Dès l’âge de 7 ans, accompagnant son père aux meetings aériens, il commença à confectionner ses premières maquettes d’avion en plastique avec une certitude : « Je serai pilote de chasse ». La nature ne l’ayant pas pourvu des yeux de lynx indispensables pour être sélectionné dans ce métier, il s’orienta quand même dans l’Armée de l’Air, là où il serait « au plus proche des avions ».

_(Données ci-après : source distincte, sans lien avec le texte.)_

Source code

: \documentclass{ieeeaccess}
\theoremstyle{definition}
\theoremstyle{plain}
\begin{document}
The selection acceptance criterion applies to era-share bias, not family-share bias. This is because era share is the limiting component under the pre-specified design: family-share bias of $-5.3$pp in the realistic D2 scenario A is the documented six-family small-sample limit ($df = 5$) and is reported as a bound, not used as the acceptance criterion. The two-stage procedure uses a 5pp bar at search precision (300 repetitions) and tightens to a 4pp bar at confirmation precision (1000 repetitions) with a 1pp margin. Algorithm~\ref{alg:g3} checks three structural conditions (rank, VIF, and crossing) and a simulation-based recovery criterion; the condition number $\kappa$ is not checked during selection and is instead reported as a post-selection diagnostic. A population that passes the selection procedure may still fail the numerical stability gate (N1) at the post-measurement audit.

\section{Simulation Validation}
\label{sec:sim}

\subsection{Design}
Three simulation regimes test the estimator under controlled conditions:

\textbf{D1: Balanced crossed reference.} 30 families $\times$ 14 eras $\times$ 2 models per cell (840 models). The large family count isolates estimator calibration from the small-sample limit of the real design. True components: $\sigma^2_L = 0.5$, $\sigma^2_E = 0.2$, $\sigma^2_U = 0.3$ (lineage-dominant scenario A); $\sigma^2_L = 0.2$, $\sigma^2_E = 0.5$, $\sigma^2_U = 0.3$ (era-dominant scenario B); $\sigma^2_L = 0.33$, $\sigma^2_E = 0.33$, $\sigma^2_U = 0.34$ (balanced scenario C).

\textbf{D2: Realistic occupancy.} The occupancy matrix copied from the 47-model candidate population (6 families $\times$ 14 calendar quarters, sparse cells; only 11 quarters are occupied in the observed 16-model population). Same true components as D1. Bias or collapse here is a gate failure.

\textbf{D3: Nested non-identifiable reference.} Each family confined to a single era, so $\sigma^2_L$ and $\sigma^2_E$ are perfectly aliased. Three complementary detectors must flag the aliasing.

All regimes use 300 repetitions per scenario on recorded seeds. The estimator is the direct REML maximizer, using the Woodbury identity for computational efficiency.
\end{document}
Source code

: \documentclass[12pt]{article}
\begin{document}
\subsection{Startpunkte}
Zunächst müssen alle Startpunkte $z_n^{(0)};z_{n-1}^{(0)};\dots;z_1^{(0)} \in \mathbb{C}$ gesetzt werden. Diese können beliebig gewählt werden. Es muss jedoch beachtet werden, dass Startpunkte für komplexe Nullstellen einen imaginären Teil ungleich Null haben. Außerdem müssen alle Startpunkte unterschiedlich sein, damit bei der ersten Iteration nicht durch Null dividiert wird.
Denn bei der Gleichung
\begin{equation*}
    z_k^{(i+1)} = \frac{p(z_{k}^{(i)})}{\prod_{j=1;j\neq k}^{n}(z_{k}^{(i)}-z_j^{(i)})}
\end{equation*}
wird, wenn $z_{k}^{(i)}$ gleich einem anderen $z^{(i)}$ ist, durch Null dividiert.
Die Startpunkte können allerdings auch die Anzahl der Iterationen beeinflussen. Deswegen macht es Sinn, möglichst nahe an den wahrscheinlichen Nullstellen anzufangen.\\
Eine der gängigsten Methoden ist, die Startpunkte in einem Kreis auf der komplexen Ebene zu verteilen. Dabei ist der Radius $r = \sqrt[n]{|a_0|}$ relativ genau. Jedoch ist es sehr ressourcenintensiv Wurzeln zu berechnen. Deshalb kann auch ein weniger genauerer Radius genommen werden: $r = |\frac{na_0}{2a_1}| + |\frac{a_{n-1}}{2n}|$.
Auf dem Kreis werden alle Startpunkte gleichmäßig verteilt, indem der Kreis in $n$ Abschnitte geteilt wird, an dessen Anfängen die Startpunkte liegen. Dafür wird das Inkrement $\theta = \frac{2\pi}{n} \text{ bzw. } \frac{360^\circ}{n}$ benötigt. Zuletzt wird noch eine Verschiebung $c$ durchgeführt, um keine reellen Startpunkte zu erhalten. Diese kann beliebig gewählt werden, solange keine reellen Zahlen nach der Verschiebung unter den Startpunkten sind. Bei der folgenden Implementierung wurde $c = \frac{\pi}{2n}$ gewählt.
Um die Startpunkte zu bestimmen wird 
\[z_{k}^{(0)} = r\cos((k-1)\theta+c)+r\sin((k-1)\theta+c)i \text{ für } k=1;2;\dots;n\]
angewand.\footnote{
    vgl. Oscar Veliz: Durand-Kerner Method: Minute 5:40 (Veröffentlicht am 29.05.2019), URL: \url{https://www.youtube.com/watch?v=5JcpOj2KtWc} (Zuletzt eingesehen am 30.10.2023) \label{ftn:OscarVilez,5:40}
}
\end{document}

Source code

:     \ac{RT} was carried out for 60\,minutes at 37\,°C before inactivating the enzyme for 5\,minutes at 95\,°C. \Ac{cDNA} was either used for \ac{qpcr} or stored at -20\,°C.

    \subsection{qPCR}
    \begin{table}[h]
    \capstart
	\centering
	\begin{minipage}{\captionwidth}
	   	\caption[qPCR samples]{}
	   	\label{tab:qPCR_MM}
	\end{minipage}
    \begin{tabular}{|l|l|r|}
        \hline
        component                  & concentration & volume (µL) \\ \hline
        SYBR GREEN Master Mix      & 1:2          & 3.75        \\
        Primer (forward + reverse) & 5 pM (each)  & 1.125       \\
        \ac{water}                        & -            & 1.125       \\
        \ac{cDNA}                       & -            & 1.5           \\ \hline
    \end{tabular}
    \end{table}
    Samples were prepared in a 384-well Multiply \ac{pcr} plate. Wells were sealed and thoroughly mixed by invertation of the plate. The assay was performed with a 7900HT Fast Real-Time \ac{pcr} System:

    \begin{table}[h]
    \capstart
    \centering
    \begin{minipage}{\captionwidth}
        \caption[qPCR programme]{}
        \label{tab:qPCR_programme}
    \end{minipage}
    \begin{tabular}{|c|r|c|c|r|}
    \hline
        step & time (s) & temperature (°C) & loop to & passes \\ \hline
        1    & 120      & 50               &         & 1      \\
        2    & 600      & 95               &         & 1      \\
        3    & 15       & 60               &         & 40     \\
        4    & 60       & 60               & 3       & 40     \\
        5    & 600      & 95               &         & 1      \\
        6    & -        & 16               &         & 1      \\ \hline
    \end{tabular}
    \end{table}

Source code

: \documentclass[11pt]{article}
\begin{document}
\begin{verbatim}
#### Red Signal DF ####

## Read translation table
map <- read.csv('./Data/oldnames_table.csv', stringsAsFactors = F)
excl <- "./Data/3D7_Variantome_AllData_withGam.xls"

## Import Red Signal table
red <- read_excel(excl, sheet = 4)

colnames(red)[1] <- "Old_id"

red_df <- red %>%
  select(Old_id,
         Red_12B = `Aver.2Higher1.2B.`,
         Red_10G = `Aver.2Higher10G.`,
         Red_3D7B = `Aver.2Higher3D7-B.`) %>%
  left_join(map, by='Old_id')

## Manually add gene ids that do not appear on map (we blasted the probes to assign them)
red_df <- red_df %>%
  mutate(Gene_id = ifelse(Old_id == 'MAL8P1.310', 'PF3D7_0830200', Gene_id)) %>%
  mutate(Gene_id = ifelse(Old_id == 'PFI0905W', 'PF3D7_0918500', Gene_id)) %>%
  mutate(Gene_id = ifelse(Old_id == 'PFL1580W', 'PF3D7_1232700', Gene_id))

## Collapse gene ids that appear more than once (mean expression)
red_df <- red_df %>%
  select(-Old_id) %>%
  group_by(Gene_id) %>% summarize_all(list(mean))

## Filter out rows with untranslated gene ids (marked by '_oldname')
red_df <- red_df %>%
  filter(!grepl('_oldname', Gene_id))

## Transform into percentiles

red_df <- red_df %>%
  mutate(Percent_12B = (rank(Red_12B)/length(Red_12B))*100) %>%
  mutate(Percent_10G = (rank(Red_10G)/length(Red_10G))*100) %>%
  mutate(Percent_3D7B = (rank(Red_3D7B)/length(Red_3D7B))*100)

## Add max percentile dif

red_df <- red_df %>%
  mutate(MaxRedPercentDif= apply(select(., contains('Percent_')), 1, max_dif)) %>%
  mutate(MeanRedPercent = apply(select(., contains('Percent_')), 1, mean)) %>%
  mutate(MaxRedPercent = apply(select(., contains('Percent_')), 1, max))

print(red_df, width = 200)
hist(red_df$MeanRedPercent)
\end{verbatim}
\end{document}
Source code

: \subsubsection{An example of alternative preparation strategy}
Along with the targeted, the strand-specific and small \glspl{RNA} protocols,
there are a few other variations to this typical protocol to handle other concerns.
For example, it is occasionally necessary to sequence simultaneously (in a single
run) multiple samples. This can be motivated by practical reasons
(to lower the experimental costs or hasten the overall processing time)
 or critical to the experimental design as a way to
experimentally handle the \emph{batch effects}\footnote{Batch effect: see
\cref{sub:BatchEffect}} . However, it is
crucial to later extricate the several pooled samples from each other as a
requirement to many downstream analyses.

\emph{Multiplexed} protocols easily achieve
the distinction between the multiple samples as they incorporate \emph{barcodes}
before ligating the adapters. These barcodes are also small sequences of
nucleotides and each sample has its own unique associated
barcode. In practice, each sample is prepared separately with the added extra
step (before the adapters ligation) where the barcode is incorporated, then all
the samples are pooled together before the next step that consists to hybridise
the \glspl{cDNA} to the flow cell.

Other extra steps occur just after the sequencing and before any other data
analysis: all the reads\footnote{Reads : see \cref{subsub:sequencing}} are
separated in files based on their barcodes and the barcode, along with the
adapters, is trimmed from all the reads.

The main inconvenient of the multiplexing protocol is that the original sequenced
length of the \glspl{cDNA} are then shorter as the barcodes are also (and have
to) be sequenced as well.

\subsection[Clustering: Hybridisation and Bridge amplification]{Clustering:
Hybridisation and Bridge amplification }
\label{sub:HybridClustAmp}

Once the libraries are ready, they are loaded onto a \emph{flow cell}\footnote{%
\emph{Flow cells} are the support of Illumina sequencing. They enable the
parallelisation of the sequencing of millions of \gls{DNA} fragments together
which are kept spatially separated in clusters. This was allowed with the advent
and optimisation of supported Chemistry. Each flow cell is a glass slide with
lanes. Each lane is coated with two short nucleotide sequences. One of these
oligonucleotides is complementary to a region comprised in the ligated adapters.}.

Parallèlement, son intérêt pour l’histoire aérienne et plus particulièrement celle écrite durant la 2 ème Guerre Mondiale, forçait son admiration par les exploits et sacrifices de ces hommes fiers de faire leur devoir pour leur pays, sans savoir s’ils auraient un lendemain. C’est ainsi, qu’il avança, de découvertes en découvertes, plongé dans les archives des groupes « Guyenne » et « Tunisie » et conforté par des documents confiés par André Hautot, ( à l’époque le plus jeune des membres d’équipages, engagé à l’âge de 17 ans en 1943 ). Basés dans le Yorkshire à Elvington, ce groupe de Français venant d’Afrique du Nord combattaient à bord de quadrimoteurs lourds Handley Page Halifax à moteurs Bristol Hercules.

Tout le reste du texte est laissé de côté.